A 50-year-old woman's suicide could have been prevented if mental health nurses had not committed "gross failures", an inquest heard.

Julia O' Connor, of Mortlake, hanged herself while she was a patient in Queen Mary's Hospital, Roehampton Lane, after being transferred the day before from Kingston Hospital.

A nurse has been dismissed since her death and another suspended for neglecting to put her on the right level of observation.

Westminster Coroner's Court heard on Wednesday that Mrs O' Connor had a history of mental illness and was paranoid about going to prison for benefit fraud.

She was informally admitted to Lavender Ward, Queen Mary's Hospital in December 2010, where she was receiving treatment for depression.

On March 14 last year she decided she wanted to leave and was visited at home by staff instead.

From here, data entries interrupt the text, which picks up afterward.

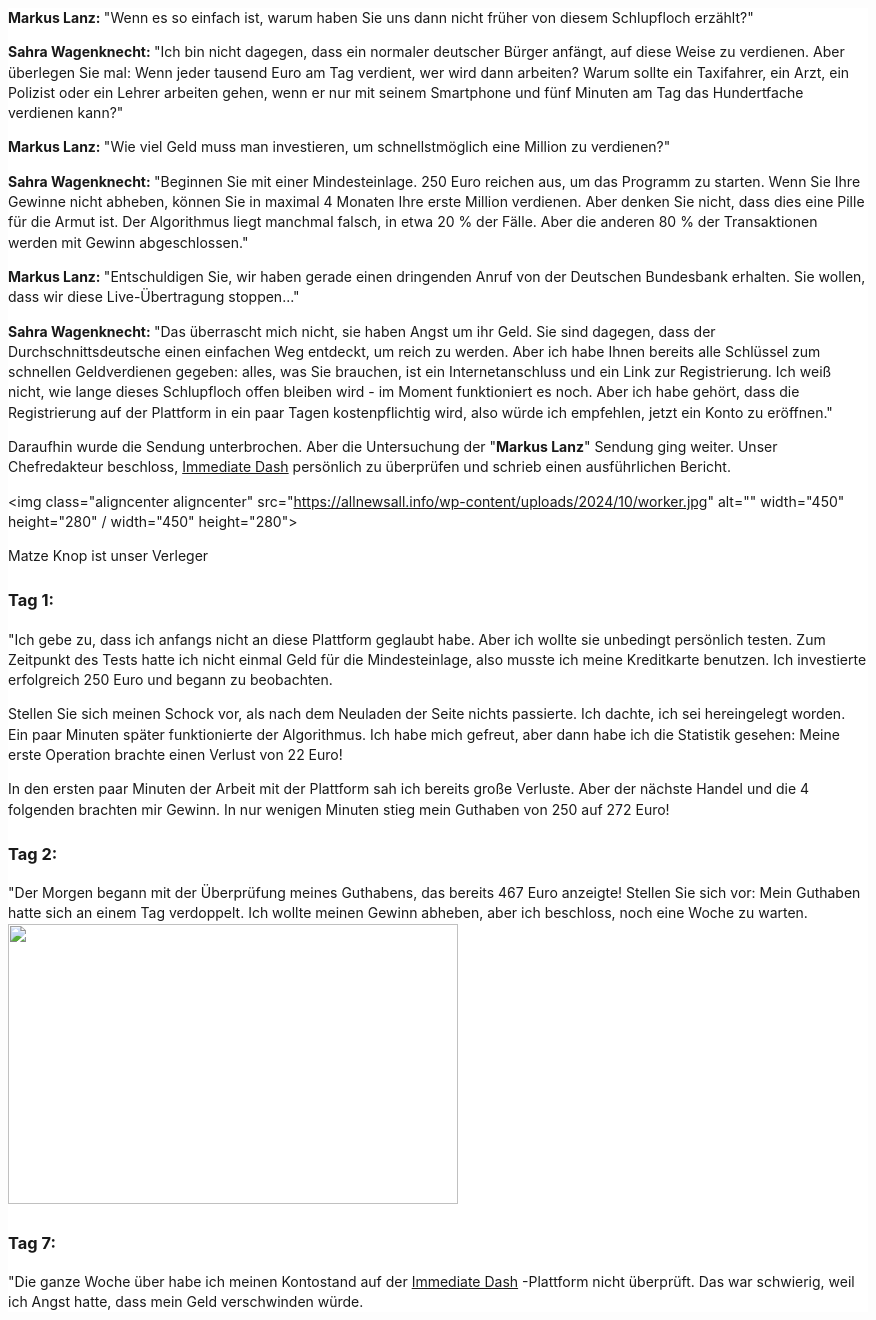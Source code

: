 <b> Markus Lanz: </b>"Wenn es so einfach ist, warum haben Sie uns dann nicht früher von diesem Schlupfloch erzählt?"

<b>Sahra Wagenknecht: </b>"Ich bin nicht dagegen, dass ein normaler deutscher Bürger anfängt, auf diese Weise zu verdienen. Aber überlegen Sie mal: Wenn jeder tausend Euro am Tag verdient, wer wird dann arbeiten? Warum sollte ein Taxifahrer, ein Arzt, ein Polizist oder ein Lehrer arbeiten gehen, wenn er nur mit seinem Smartphone und fünf Minuten am Tag das Hundertfache verdienen kann?"

<b> Markus Lanz: </b> "Wie viel Geld muss man investieren, um schnellstmöglich eine Million zu verdienen?"

<b>Sahra Wagenknecht: </b> "Beginnen Sie mit einer Mindesteinlage. 250 Euro reichen aus, um das Programm zu starten. Wenn Sie Ihre Gewinne nicht abheben, können Sie in maximal 4 Monaten Ihre erste Million verdienen. Aber denken Sie nicht, dass dies eine Pille für die Armut ist. Der Algorithmus liegt manchmal falsch, in etwa 20 % der Fälle. Aber die anderen 80 % der Transaktionen werden mit Gewinn abgeschlossen."

<b> Markus Lanz: </b> "Entschuldigen Sie, wir haben gerade einen dringenden Anruf von der Deutschen Bundesbank erhalten. Sie wollen, dass wir diese Live-Übertragung stoppen..."

<b>Sahra Wagenknecht: </b> "Das überrascht mich nicht, sie haben Angst um ihr Geld. Sie sind dagegen, dass der Durchschnittsdeutsche einen einfachen Weg entdeckt, um reich zu werden. Aber ich habe Ihnen bereits alle Schlüssel zum schnellen Geldverdienen gegeben: alles, was Sie brauchen, ist ein Internetanschluss und ein Link zur Registrierung. Ich weiß nicht, wie lange dieses Schlupfloch offen bleiben wird - im Moment funktioniert es noch. Aber ich habe gehört, dass die Registrierung auf der Plattform in ein paar Tagen kostenpflichtig wird, also würde ich empfehlen, jetzt ein Konto zu eröffnen."

Daraufhin wurde die Sendung unterbrochen. Aber die Untersuchung der "<b>Markus Lanz</b>" Sendung ging weiter. Unser Chefredakteur beschloss, <a href="https://futurefundpath.com/NzKNRjwc?f=Immediate+Dash" target="_blank" rel="noopener">Immediate Dash</a> persönlich zu überprüfen und schrieb einen ausführlichen Bericht.

<img  class="aligncenter aligncenter" src="https://allnewsall.info/wp-content/uploads/2024/10/worker.jpg" alt=""  width="450"  height="280" / width="450" height="280">

Matze Knop ist unser Verleger
<h3>Tag 1:</h3>
"Ich gebe zu, dass ich anfangs nicht an diese Plattform geglaubt habe. Aber ich wollte sie unbedingt persönlich testen. Zum Zeitpunkt des Tests hatte ich nicht einmal Geld für die Mindesteinlage, also musste ich meine Kreditkarte benutzen. Ich investierte erfolgreich 250 Euro und begann zu beobachten.

Stellen Sie sich meinen Schock vor, als nach dem Neuladen der Seite nichts passierte. Ich dachte, ich sei hereingelegt worden. Ein paar Minuten später funktionierte der Algorithmus. Ich habe mich gefreut, aber dann habe ich die Statistik gesehen: Meine erste Operation brachte einen Verlust von 22 Euro!

In den ersten paar Minuten der Arbeit mit der Plattform sah ich bereits große Verluste. Aber der nächste Handel und die 4 folgenden brachten mir Gewinn. In nur wenigen Minuten stieg mein Guthaben von 250 auf 272 Euro!
<h3 style="text-align: left;">Tag 2:</h3>
"Der Morgen begann mit der Überprüfung meines Guthabens, das bereits 467 Euro anzeigte! Stellen Sie sich vor: Mein Guthaben hatte sich an einem Tag verdoppelt. Ich wollte meinen Gewinn abheben, aber ich beschloss, noch eine Woche zu warten.
<img  class="aligncenter aligncenter" src="https://allnewsall.info/wp-content/uploads/2024/10/ina_5.png" alt=""  width="450"  height="280" / width="450" height="280">
<h3>Tag 7:</h3>
"Die ganze Woche über habe ich meinen Kontostand auf der <a href="https://futurefundpath.com/NzKNRjwc?f=Immediate+Dash" target="_blank" rel="noopener">Immediate Dash</a> -Plattform nicht überprüft. Das war schwierig, weil ich Angst hatte, dass mein Geld verschwinden würde.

But five days later she overdosed on prescribed medicine, paracetamol and alcohol and was sent to Kingston Hospital.

Whilst receiving treatment she was overheard saying she would hang herself by staff and by her long-term partner Andrew Swaddon.

She walked out of the ward on March 19, returning three hours later after Mr Swaddon found her at home.

At 11pm that night she was transferred to Queen Mary's Hospital, but a lack of staff meant she had to make her own way there.

The online system was down so nurse in charge Lynda Ellerton could not access her records and neglected to give her a risk assessment, meaning she was only checked hourly.

Nurse Edward Safo took over the next day and neglected to read Mrs O'Connor's hospital records.

At 8.34pm that evening he found Mrs O'Connor in her room less than an hour after she had last been checked.

He performed cardiac massage with the help of hospital staff, but she was pronounced dead at the scene.

Mr Safo was dismissed from his job four months after her death, but complained the hospital was under staffed and is appealing the decision.

He said: "I think I was in a difficult situation - there were only two nurses. I think it was a serious failure, I think there was more that I could have done.

"I think she should have been on level two observation with one-to-one contact."

An inquiry held by South West London and St George’s Mental Health NHS Trust has resulted in cupboards being removed from patient's bedrooms and the door to ensuite bathrooms replaced with a curtain.

Coroner Dr Fiona Wilcox criticised staff for transferring Mrs O' Connor alone so late in the evening and for not giving her thorough observation.

She said: "This is a gross failure and plain as a pike staff she should have been observed on levels two and three.

"This was a preventable death caused by neglect of staff nurses who placed her on the wrong level of observation.

"If she was placed on the right observation she would not have taken her own life at the time she died. It is a tragedy that her illness caused her so many troubles."